WHAT THE TASK REQUIRES:
In your copy, reproduce each entry exactly and include no picture.

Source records
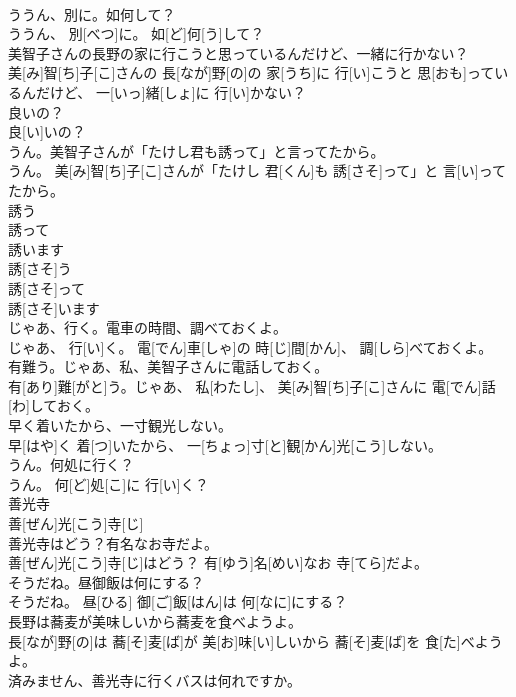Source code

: \documentclass[8pt]{extreport}
\begin{document}
\begin{CJK}{UTF8}{min}
\\	ううん、別に。如何して？	
\\	ううん、 別[べつ]に。 如[ど]何[う]して？
\\	美智子さんの長野の家に行こうと思っているんだけど、一緒に行かない？	
\\	美[み]智[ち]子[こ]さんの 長[なが]野[の]の 家[うち]に 行[い]こうと 思[おも]っているんだけど、 一[いっ]緒[しょ]に 行[い]かない？
\\	良いの？	
\\	良[い]いの？
\\	うん。美智子さんが「たけし君も誘って」と言ってたから。	
\\	うん。 美[み]智[ち]子[こ]さんが「たけし 君[くん]も 誘[さそ]って」と 言[い]ってたから。
\\	誘う 
\\	誘って 
\\	誘います	
\\	誘[さそ]う 
\\	誘[さそ]って 
\\	誘[さそ]います
\\	じゃあ、行く。電車の時間、調べておくよ。	
\\	じゃあ、 行[い]く。 電[でん]車[しゃ]の 時[じ]間[かん]、 調[しら]べておくよ。
\\	有難う。じゃあ、私、美智子さんに電話しておく。	
\\	有[あり]難[がと]う。じゃあ、 私[わたし]、 美[み]智[ち]子[こ]さんに 電[でん]話[わ]しておく。
\\	早く着いたから、一寸観光しない。	
\\	早[はや]く 着[つ]いたから、 一[ちょっ]寸[と]観[かん]光[こう]しない。
\\	うん。何処に行く？	
\\	うん。 何[ど]処[こ]に 行[い]く？
\\	善光寺	
\\	善[ぜん]光[こう]寺[じ]	
\\	善光寺はどう？有名なお寺だよ。	
\\	善[ぜん]光[こう]寺[じ]はどう？ 有[ゆう]名[めい]なお 寺[てら]だよ。
\\	そうだね。昼御飯は何にする？	
\\	そうだね。 昼[ひる] 御[ご]飯[はん]は 何[なに]にする？
\\	長野は蕎麦が美味しいから蕎麦を食べようよ。	
\\	長[なが]野[の]は 蕎[そ]麦[ば]が 美[お]味[い]しいから 蕎[そ]麦[ば]を 食[た]べようよ。
\\	済みません、善光寺に行くバスは何れですか。	

\end{CJK}
\end{document}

OUTPUT BELOW:
Source code

: \documentclass[8pt]{extreport}
\begin{document}
\begin{CJK}{UTF8}{min}
\\	ううん、別に。如何して？	
\\	ううん、 別[べつ]に。 如[ど]何[う]して？
\\	美智子さんの長野の家に行こうと思っているんだけど、一緒に行かない？	
\\	美[み]智[ち]子[こ]さんの 長[なが]野[の]の 家[うち]に 行[い]こうと 思[おも]っているんだけど、 一[いっ]緒[しょ]に 行[い]かない？
\\	良いの？	
\\	良[い]いの？
\\	うん。美智子さんが「たけし君も誘って」と言ってたから。	
\\	うん。 美[み]智[ち]子[こ]さんが「たけし 君[くん]も 誘[さそ]って」と 言[い]ってたから。
\\	誘う 
\\	誘って 
\\	誘います	
\\	誘[さそ]う 
\\	誘[さそ]って 
\\	誘[さそ]います
\\	じゃあ、行く。電車の時間、調べておくよ。	
\\	じゃあ、 行[い]く。 電[でん]車[しゃ]の 時[じ]間[かん]、 調[しら]べておくよ。
\\	有難う。じゃあ、私、美智子さんに電話しておく。	
\\	有[あり]難[がと]う。じゃあ、 私[わたし]、 美[み]智[ち]子[こ]さんに 電[でん]話[わ]しておく。
\\	早く着いたから、一寸観光しない。	
\\	早[はや]く 着[つ]いたから、 一[ちょっ]寸[と]観[かん]光[こう]しない。
\\	うん。何処に行く？	
\\	うん。 何[ど]処[こ]に 行[い]く？
\\	善光寺	
\\	善[ぜん]光[こう]寺[じ]	
\\	善光寺はどう？有名なお寺だよ。	
\\	善[ぜん]光[こう]寺[じ]はどう？ 有[ゆう]名[めい]なお 寺[てら]だよ。
\\	そうだね。昼御飯は何にする？	
\\	そうだね。 昼[ひる] 御[ご]飯[はん]は 何[なに]にする？
\\	長野は蕎麦が美味しいから蕎麦を食べようよ。	
\\	長[なが]野[の]は 蕎[そ]麦[ば]が 美[お]味[い]しいから 蕎[そ]麦[ば]を 食[た]べようよ。
\\	済みません、善光寺に行くバスは何れですか。	

\end{CJK}
\end{document}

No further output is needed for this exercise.